Tarifs réglementés et offres de marché
L’ouverture à la concurrence du marché de l’électricité a été initiée par la directive 96/92/CE. Cette directive a été transposée au niveau national en ouvrant progressivement la concurrence pour différentes catégories de consommateurs d’électricité. Depuis 2007, le marché de l’électricité est ouvert à la concurrence pour la totalité des clients.
Depuis, un consommateur particulier a ainsi la possibilité de souscrire à deux types d’offres :
• soit le Tarif Réglementé de Vente (TRV), fixé par le gouvernement sur proposition de la Commission de régulation de l’énergie (CRE), et que seuls les fournisseurs historiques d’électricité, EDF et les Entreprises Locales de Distribution (ELD), peuvent proposer
• soit une offre de marché, déterminée par un contrat, que peuvent proposer l’ensemble des fournisseurs.
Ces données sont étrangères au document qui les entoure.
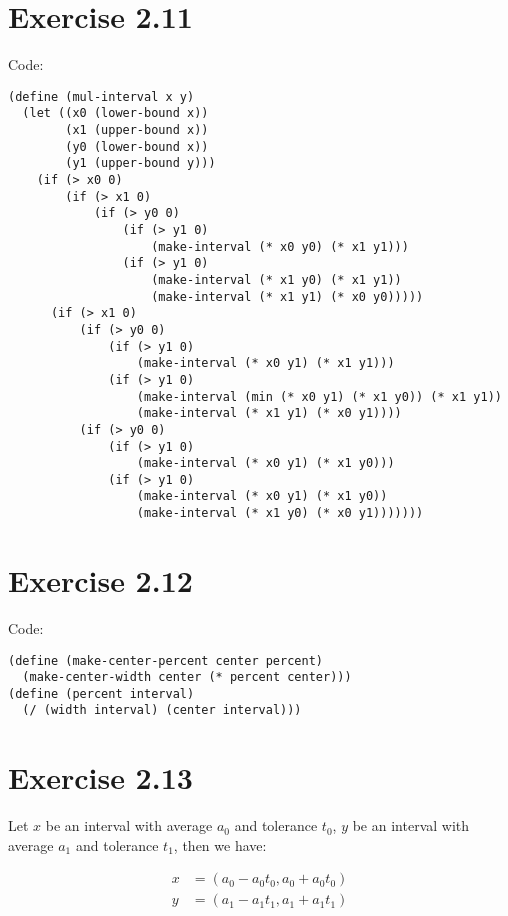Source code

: \documentclass[../main.tex]{subfiles}
\begin{document}
\section{Exercise 2.11}

Code:

\begin{lstlisting}
(define (mul-interval x y)
  (let ((x0 (lower-bound x))
        (x1 (upper-bound x))
        (y0 (lower-bound x))
        (y1 (upper-bound y)))
    (if (> x0 0)
        (if (> x1 0)
            (if (> y0 0)
                (if (> y1 0)
                    (make-interval (* x0 y0) (* x1 y1)))
                (if (> y1 0)
                    (make-interval (* x1 y0) (* x1 y1))
                    (make-interval (* x1 y1) (* x0 y0)))))
      (if (> x1 0)
          (if (> y0 0)
              (if (> y1 0)
                  (make-interval (* x0 y1) (* x1 y1)))
              (if (> y1 0)
                  (make-interval (min (* x0 y1) (* x1 y0)) (* x1 y1))
                  (make-interval (* x1 y1) (* x0 y1))))
          (if (> y0 0)
              (if (> y1 0)
                  (make-interval (* x0 y1) (* x1 y0)))
              (if (> y1 0)
                  (make-interval (* x0 y1) (* x1 y0))
                  (make-interval (* x1 y0) (* x0 y1)))))))
\end{lstlisting}

\section{Exercise 2.12}

Code:

\begin{lstlisting}
(define (make-center-percent center percent)
  (make-center-width center (* percent center)))
(define (percent interval)
  (/ (width interval) (center interval)))
\end{lstlisting}

\section{Exercise 2.13}

Let $x$ be an interval with average $a_0$ and tolerance $t_0$,
 $y$ be an interval with average $a_1$ and tolerance $t_1$, then we have:

\begin{align*}
x &= (a_0 - a_0 t_0, a_0 + a_0 t_0) \\
y &= (a_1 - a_1 t_1, a_1 + a_1 t_1)
\end{align*}
\end{document}
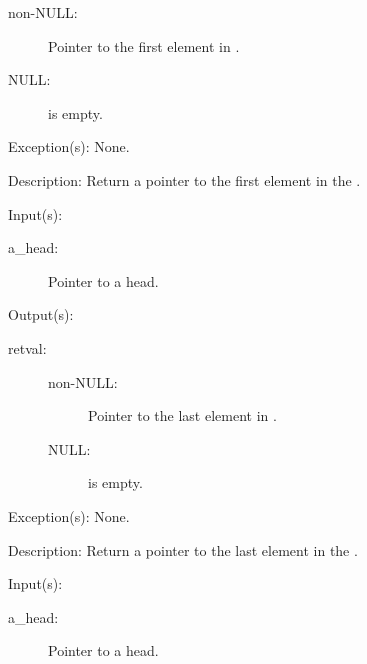 \begin{capi}
\begin{capilist}
\begin{description}
			\begin{description}\item[]
			\item[non-NULL: ]
				Pointer to the first element in .
			\item[NULL: ]
				 is empty.
			\end{description}
		\end{description}
	\item[Exception(s): ] None.
	\item[Description: ]
		Return a pointer to the first element in the .
	\end{capilist}
\label{ql_last}
	\begin{capilist}
	\item[Input(s): ]
		\begin{description}\item[]
		\item[a\_head: ]
			Pointer to a  head.
		\end{description}
	\item[Output(s): ]
		\begin{description}\item[]
		\item[retval: ]
			\begin{description}\item[]
			\item[non-NULL: ]
				Pointer to the last element in .
			\item[NULL: ]
				 is empty.
			\end{description}
		\end{description}
	\item[Exception(s): ] None.
	\item[Description: ]
		Return a pointer to the last element in the .
	\end{capilist}
\label{ql_next}
	\begin{capilist}
	\item[Input(s): ]
		\begin{description}\item[]
		\item[a\_head: ]
			Pointer to a \classname{ql} head.

\end{description}
\end{capilist}
\end{capi}
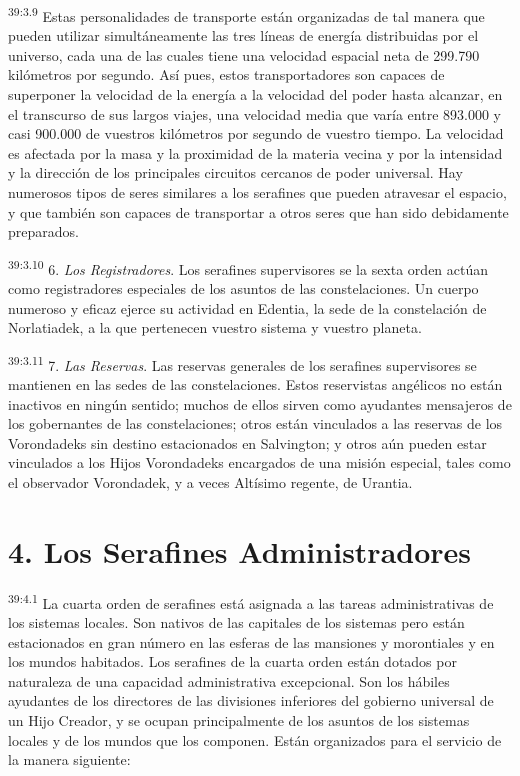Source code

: \par
\textsuperscript{39:3.9} Estas personalidades de transporte están organizadas de tal manera que pueden utilizar simultáneamente las tres líneas de energía distribuidas por el universo, cada una de las cuales tiene una velocidad espacial neta de 299.790 kilómetros por segundo. Así pues, estos transportadores son capaces de superponer la velocidad de la energía a la velocidad del poder hasta alcanzar, en el transcurso de sus largos viajes, una velocidad media que varía entre 893.000 y casi 900.000 de vuestros kilómetros por segundo de vuestro tiempo. La velocidad es afectada por la masa y la proximidad de la materia vecina y por la intensidad y la dirección de los principales circuitos cercanos de poder universal. Hay numerosos tipos de seres similares a los serafines que pueden atravesar el espacio, y que también son capaces de transportar a otros seres que han sido debidamente preparados.

\par
\textsuperscript{39:3.10} 6. \textit{Los Registradores}. Los serafines supervisores se la sexta orden actúan como registradores especiales de los asuntos de las constelaciones. Un cuerpo numeroso y eficaz ejerce su actividad en Edentia, la sede de la constelación de Norlatiadek, a la que pertenecen vuestro sistema y vuestro planeta.

\par
\textsuperscript{39:3.11} 7. \textit{Las Reservas}. Las reservas generales de los serafines supervisores se mantienen en las sedes de las constelaciones. Estos reservistas angélicos no están inactivos en ningún sentido; muchos de ellos sirven como ayudantes mensajeros de los gobernantes de las constelaciones; otros están vinculados a las reservas de los Vorondadeks sin destino estacionados en Salvington; y otros aún pueden estar vinculados a los Hijos Vorondadeks encargados de una misión especial, tales como el observador Vorondadek, y a veces Altísimo regente, de Urantia.

\section*{4. Los Serafines Administradores}
\par
\textsuperscript{39:4.1} La cuarta orden de serafines está asignada a las tareas administrativas de los sistemas locales. Son nativos de las capitales de los sistemas pero están estacionados en gran número en las esferas de las mansiones y morontiales y en los mundos habitados. Los serafines de la cuarta orden están dotados por naturaleza de una capacidad administrativa excepcional. Son los hábiles ayudantes de los directores de las divisiones inferiores del gobierno universal de un Hijo Creador, y se ocupan principalmente de los asuntos de los sistemas locales y de los mundos que los componen. Están organizados para el servicio de la manera siguiente:

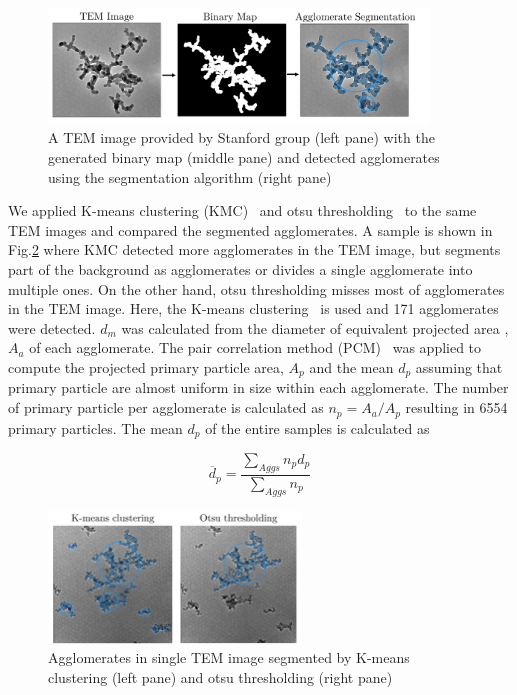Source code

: \begin{figure}[H]
	\centering
	\includegraphics[width=0.9\textwidth]{Figures/Results/Shocktube/Stanford/TEM/binarymapprocess.pdf}
	\caption{A TEM image provided by Stanford group (left pane) with the generated binary map (middle pane) and detected agglomerates using the segmentation algorithm (right pane)}
	\label{fig:shocktubest_binarymapprocess} 
\end{figure}

We applied K-means clustering (KMC)~\citep{sipkens2021using} and otsu thresholding~\citep{dastanpour2016automated} to the same TEM images and compared the segmented agglomerates. A sample is shown in Fig.\ref{fig:shocktubest_aggseg_compare} where  KMC detected more agglomerates in the TEM image, but segments part of the background as agglomerates or divides a single agglomerate into multiple ones. On the other hand, otsu thresholding misses most of agglomerates in the TEM image. Here, the  K-means clustering~\citep{sipkens2021using} is used and 171 agglomerates were detected. $d_m$ was calculated from the diameter of equivalent projected area , $A_a$ of each agglomerate. The pair correlation method (PCM)~\citep{dastanpour2016automated} was applied to compute the projected primary particle area, $A_p$ and the mean $d_p$ assuming that primary particle are almost uniform in size within each agglomerate. The number of primary particle per agglomerate is calculated as $n_p=A_a/A_p$ resulting in 6554 primary particles. The mean $d_p$ of the entire samples is calculated as 

\begin{equation}
	\overline{d}_{p} = \frac{\sum_{Aggs} n_p d_p}{\sum_{Aggs} n_p} 
	\label{eqn:meandp}
\end{equation}


\begin{figure}[H]
	\centering
	\includegraphics[width=0.6\textwidth]{Figures/Results/Shocktube/Stanford/TEM/aggseg_compare.pdf}
	\caption{Agglomerates in single TEM image segmented by K-means clustering (left pane) and otsu thresholding (right pane)}
	\label{fig:shocktubest_aggseg_compare} 
\end{figure}


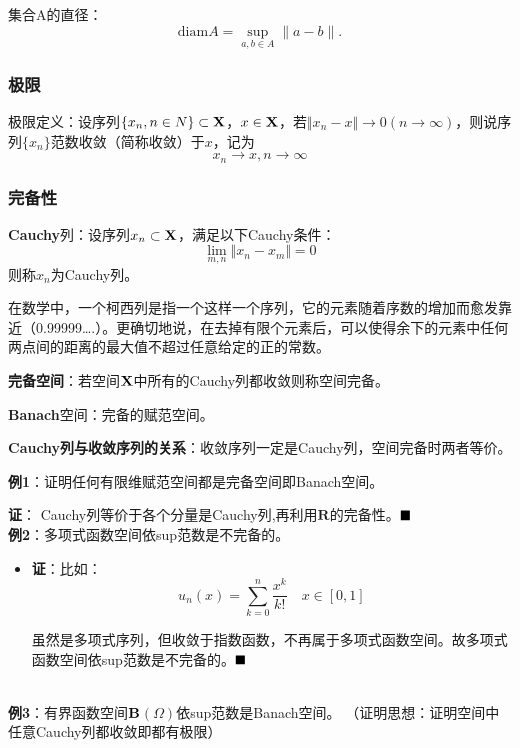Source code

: \documentclass[12pt,a4paper]{article}
\begin{document}
集合$\mathrm{A}$的直径：
\begin{equation}
	\mathrm{diam} A=\sup _{a, b \in A}\|a-b\| .
\end{equation}
\subsubsection{极限}
极限定义：设序列$\{x_n,n\in N\}\subset \bf{X}$，$x\in \bf{X}$，若$\Vert x_n-x\Vert\rightarrow 0(n\rightarrow \infty)$，则说序列$\{x_n\}$范数收敛（简称收敛）于$x$，记为
\begin{equation}
	x_n\rightarrow x, n\rightarrow \infty
\end{equation}

\subsubsection{完备性}
\textbf{Cauchy}列：设序列${x_n}\subset \bf{X}$，满足以下Cauchy条件：
\begin{equation}
	\lim_{m,n}\Vert x_n-x_m\Vert =0
\end{equation}
则称$x_{n}$为Cauchy列。

在数学中，一个柯西列是指一个这样一个序列，它的元素随着序数的增加而愈发靠近（0.99999….）。更确切地说，在去掉有限个元素后，可以使得余下的元素中任何两点间的距离的最大值不超过任意给定的正的常数。

\textbf{完备空间}：若空间$\bf{X}$中所有的Cauchy列都收敛则称空间完备。

\textbf{Banach}空间：完备的赋范空间。

\textbf{Cauchy列与收敛序列的关系}：收敛序列一定是Cauchy列，空间完备时两者等价。

\textbf{例1}：证明任何有限维赋范空间都是完备空间即Banach空间。

\qquad\textbf{证}：
Cauchy列等价于各个分量是Cauchy列,再利用$\mathbf{R}$的完备性。$\hfill\blacksquare$
~\\

\textbf{例2}：多项式函数空间依sup范数是不完备的。
\begin{itemize}
	\item[]
	\textbf{证}：比如：
\begin{equation}
u_{n}(x)=\sum_{k=0}^{n} \frac{x^{k}}{k !} \quad x \in[0,1]
\end{equation}

虽然是多项式序列，但收敛于指数函数，不再属于多项式函数空间。故多项式函数空间依sup范数是不完备的。$\hfill\blacksquare$
\end{itemize}
~\\
\textbf{例3}：有界函数空间$\bf{B}$$(\Omega)$依sup范数是Banach空间。
（证明思想：证明空间中任意Cauchy列都收敛即都有极限）
\end{document}
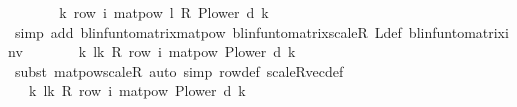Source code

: \begin{isabellebody}
\ \ \isamarkupfalse%
\ \isamarkupfalse%
\ {\isachardoublequoteopen}{\isasymdots}\ {\isacharequal}{\kern0pt}\ {\isacharparenleft}{\kern0pt}{\isasymSum}k{\isachardot}{\kern0pt}\ row\ i\ {\isacharparenleft}{\kern0pt}matpow\ {\isacharparenleft}{\kern0pt}l\ {\isacharasterisk}{\kern0pt}\isactrlsub R\ {\isacharparenleft}{\kern0pt}P{\isacharunderscore}{\kern0pt}lower\ d{\isacharparenright}{\kern0pt}{\isacharparenright}{\kern0pt}\ k{\isacharparenright}{\kern0pt}{\isacharparenright}{\kern0pt}{\isachardoublequoteclose}\isanewline
\ \ \ \ \isamarkupfalse%
\ {\isacharparenleft}{\kern0pt}simp\ add{\isacharcolon}{\kern0pt}\ blinfun{\isacharunderscore}{\kern0pt}to{\isacharunderscore}{\kern0pt}matrix{\isacharunderscore}{\kern0pt}matpow\ blinfun{\isacharunderscore}{\kern0pt}to{\isacharunderscore}{\kern0pt}matrix{\isacharunderscore}{\kern0pt}scaleR\ {\isasymP}\isactrlsub L{\isacharunderscore}{\kern0pt}def\ blinfun{\isacharunderscore}{\kern0pt}to{\isacharunderscore}{\kern0pt}matrix{\isacharunderscore}{\kern0pt}inv{\isacharparenright}{\kern0pt}\isanewline
\ \ \isamarkupfalse%
\ \isamarkupfalse%
\ {\isachardoublequoteopen}{\isasymdots}\ {\isacharequal}{\kern0pt}\ {\isacharparenleft}{\kern0pt}{\isasymSum}k{\isachardot}{\kern0pt}\ l{\isacharcircum}{\kern0pt}k\ {\isacharasterisk}{\kern0pt}\isactrlsub R\ row\ i\ {\isacharparenleft}{\kern0pt}matpow\ {\isacharparenleft}{\kern0pt}{\isacharparenleft}{\kern0pt}P{\isacharunderscore}{\kern0pt}lower\ d{\isacharparenright}{\kern0pt}{\isacharparenright}{\kern0pt}\ k{\isacharparenright}{\kern0pt}{\isacharparenright}{\kern0pt}{\isachardoublequoteclose}\isanewline
\ \ \ \ \isamarkupfalse%
\ {\isacharparenleft}{\kern0pt}subst\ matpow{\isacharunderscore}{\kern0pt}scaleR{\isacharparenright}{\kern0pt}\ {\isacharparenleft}{\kern0pt}auto\ simp{\isacharcolon}{\kern0pt}\ row{\isacharunderscore}{\kern0pt}def\ scaleR{\isacharunderscore}{\kern0pt}vec{\isacharunderscore}{\kern0pt}def{\isacharparenright}{\kern0pt}\ \isanewline
\ \ \isamarkupfalse%
\ \isamarkupfalse%
\ {\isachardoublequoteopen}{\isasymdots}\ {\isacharequal}{\kern0pt}\ {\isacharparenleft}{\kern0pt}{\isasymSum}k{\isachardot}{\kern0pt}\ l{\isacharcircum}{\kern0pt}k\ {\isacharasterisk}{\kern0pt}\isactrlsub R\ row\ i\ {\isacharparenleft}{\kern0pt}matpow\ {\isacharparenleft}{\kern0pt}{\isacharparenleft}{\kern0pt}P{\isacharunderscore}{\kern0pt}lower\ d{\isacharprime}{\kern0pt}{\isacharparenright}{\kern0pt}{\isacharparenright}{\kern0pt}\ k{\isacharparenright}{\kern0pt}{\isacharparenright}{\kern0pt}{\isachardoublequoteclose}\isanewline

\end{isabellebody}
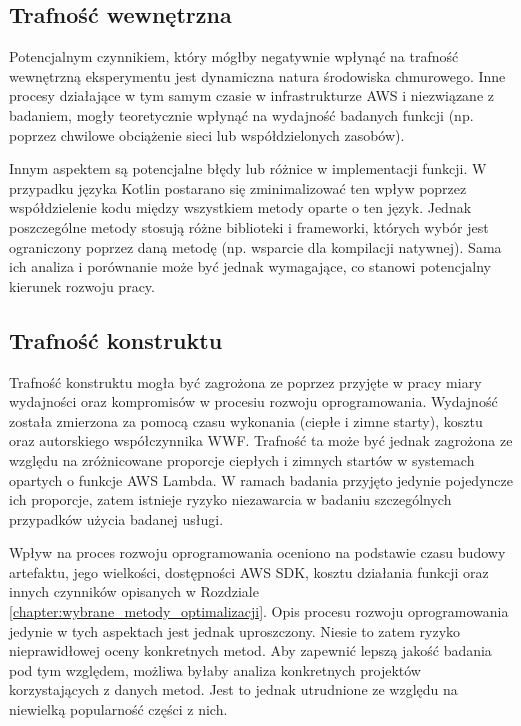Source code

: \subsection*{Trafność wewnętrzna}

Potencjalnym czynnikiem, który mógłby negatywnie wpłynąć na trafność wewnętrzną eksperymentu jest dynamiczna natura środowiska chmurowego.
Inne procesy działające w tym samym czasie w infrastrukturze AWS i niezwiązane z badaniem, mogły teoretycznie wpłynąć na wydajność badanych funkcji (np. poprzez chwilowe obciążenie sieci lub współdzielonych zasobów).

Innym aspektem są potencjalne błędy lub różnice w implementacji funkcji.
W przypadku języka Kotlin postarano się zminimalizować ten wpływ poprzez współdzielenie kodu między wszystkiem metody oparte o ten język.
Jednak poszczególne metody stosują różne biblioteki i frameworki, których wybór jest ograniczony poprzez daną metodę (np. wsparcie dla kompilacji natywnej).
Sama ich analiza i porównanie może być jednak wymagające, co stanowi potencjalny kierunek rozwoju pracy.

\subsection*{Trafność konstruktu}

Trafność konstruktu mogła być zagrożona ze poprzez przyjęte w pracy miary wydajności oraz kompromisów w procesiu rozwoju oprogramowania.
Wydajność została zmierzona za pomocą czasu wykonania (ciepłe i zimne starty), kosztu oraz autorskiego współczynnika WWF.
Trafność ta może być jednak zagrożona ze względu na zróżnicowane proporcje ciepłych i zimnych startów w systemach opartych o funkcje AWS Lambda.
W ramach badania przyjęto jedynie pojedyncze ich proporcje, zatem istnieje ryzyko niezawarcia w badaniu szczególnych przypadków użycia badanej usługi.

Wpływ na proces rozwoju oprogramowania oceniono na podstawie czasu budowy artefaktu, jego wielkości, dostępności AWS SDK, kosztu działania funkcji oraz innych czynników opisanych w Rozdziale \ref{chapter:wybrane_metody_optimalizacji}.
Opis procesu rozwoju oprogramowania jedynie w tych aspektach jest jednak uproszczony.
Niesie to zatem ryzyko nieprawidłowej oceny konkretnych metod.
Aby zapewnić lepszą jakość badania pod tym względem, możliwa byłaby analiza konkretnych projektów korzystających z danych metod.
Jest to jednak utrudnione ze względu na niewielką popularność części z nich.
Les parts réseaux et fiscalité ne variant pas en fonction des fournisseurs, c’est uniquement sur la part fourniture d’électricité que se base la différence de prix entre les différentes offres [3].
Pour mieux comprendre ces évolutions, chacune de ces composantes est détaillée dans trois notes de l’Observatoire de l’Industrie Électrique :
La fourniture de l’électricité
L’acheminement de l’électricité
La fiscalité de l’électricité

Notes

[1Reconstruction par l’UFE de la facture moyenne des Français en matière de chauffage pour l’année 2020 par type d’énergie, sur la base des données publiques relatives aux consommations énergétiques dans le bâtiment mises à disposition par le Centre d’études et de recherches économiques sur l’énergie (CEREN) et des données de prix publiées notamment par le Service de la donnée et des études statistiques rattaché au ministère du Logement, de la transition énergétique et des transports.

[2Pour aller plus loin sur les Garanties d’origine : OIE, « Les garanties d’origine : développement et perspectives », novembre 2019

[3Par souci de simplicité, les prix de l’électricité étudiés dans cette note seront généralement ceux associés aux TRV.